The Ottawa Senators expressed disappointment following Wednesday's devastating 6-2 loss to the Anaheim Ducks.

For the current incarnation of the Ottawa Senators, getting farther than ever in the Stanley Cup playoffs simply wasn't good enough.

After a devastating season-ending 6-2 loss to the Anaheim Ducks in Game 5 of the Stanley Cup final on Wednesday, the players' comments reflected their disappointment in having come so far, but ultimately coming up short.

"It feels very empty," Senators captain Daniel Alfredsson told CBC Sports. "We workedso hard to get all the way here.

"Anaheim was a good team.

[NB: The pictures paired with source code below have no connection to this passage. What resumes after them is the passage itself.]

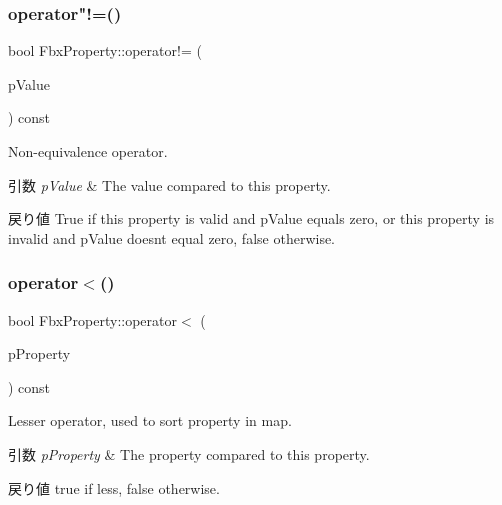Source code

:\subsubsection{\texorpdfstring{operator"!=()}{operator!=()}\hspace{0.1cm}{\footnotesize\ttfamily [2/2]}}
{\footnotesize\ttfamily bool Fbx\+Property\+::operator!= (\begin{DoxyParamCaption}\item[{int}]{p\+Value }\end{DoxyParamCaption}) const}

Non-\/equivalence operator. 
\begin{DoxyParams}{引数}
{\em p\+Value} & The value compared to this property. \\
\hline
\end{DoxyParams}
\begin{DoxyReturn}{戻り値}
{\ttfamily True} if this property is valid and p\+Value equals zero, or this property is invalid and p\+Value doesn\textquotesingle{}t equal zero, {\ttfamily false} otherwise. 
\end{DoxyReturn}
\mbox{\label{class_fbx_property_aa02dd8d143c2814367c1a81de6ab42a2}} 
\subsubsection{\texorpdfstring{operator$<$()}{operator<()}}
{\footnotesize\ttfamily bool Fbx\+Property\+::operator$<$ (\begin{DoxyParamCaption}\item[{const \hyperlink{class_fbx_property}{Fbx\+Property} \&}]{p\+Property }\end{DoxyParamCaption}) const}

Lesser operator, used to sort property in map. 
\begin{DoxyParams}{引数}
{\em p\+Property} & The property compared to this property. \\
\hline
\end{DoxyParams}
\begin{DoxyReturn}{戻り値}
{\ttfamily true} if less, {\ttfamily false} otherwise. 
\end{DoxyReturn}
\mbox{\label{class_fbx_property_a14126bd5d02fd8558c5946cc7ba12d46}}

But we didn't come up to our level of play that we could."

In their second post-season appearance under head coach Bryan Murray, the Senators showed a poise and focus early on that was largely absent from their playoff appearances in years past.

Led by its top line of Dany Heatley, Jason Spezza and Alfredsson, who led all playoff scorers with 22 points apiece, Ottawa enjoyed a magical run to the Cup final — needing just five games to dispose of the Pittsburgh Penguins, New Jersey Devils and Buffalo Sabres in each of the first three series.

But the Senators ran into a determined and hungry Anaheim Ducks squad that largely neutralized Ottawa's top offensive threats and forced them to break up their top line in Game 5.

"It's indicative of how we played as a line in the final," Spezza said. "We couldn't get anything going.

"We have to be the offensive catalysts and we might have got caught up in the talk that we had to dominate offensively. We just didn't produce as a line."

The end result was the Senators falling in five games and looking as inept as the teams they disposed of earlier in the post-season.

For Murray, deviating from the things that got them to the final is what cost them.

"We had some guys that didn't play to what they were playing in the playoffs," he said. "I think that's most disappointing and what we and they have to live with through the summer."

Goaltender Ray Emery, who surrendered six goals on 18 shots in Game 5, agreed with Murray's assessment and remained convinced that, despite winning the Stanley Cup, Anaheim wasn't necessarily the better team.

"I think we were more than capable of winning against that team," Emery said. "That's why it's even more disappointing.

"I'm saying, if we play our game, we beat that team. But we didn't play our game."

Defenceman Chris Phillips might have best typified Ottawa's fortunes in the Stanley Cup playoffs.

Phillips was brilliant through the first three rounds, but he will largely be remembered for inadvertently scoring on his own net during the second period of Game 5.

"I felt bad," Phillips said as he fought back tears. "Obviously, it was a mistake, not something I wanted to do.

"We were right there in the second period until my screw-up seemed to take momentum away."

His teammates, however, were quick to defend him.

"It's just a terrible break," Alfredsson said. "I feel bad for him.

"He's had an incredible year for us. Those things happen."

If the Senators can take any solace from Wednesday's crushing series loss, it's that Anaheim was in a similar position back in 2003.

"Don't forget, [the Ducks] lost in the final a couple of years ago," Hockey Night in Canada analyst Harry Neale said. "Maybe the highway's paved for Ottawa next year."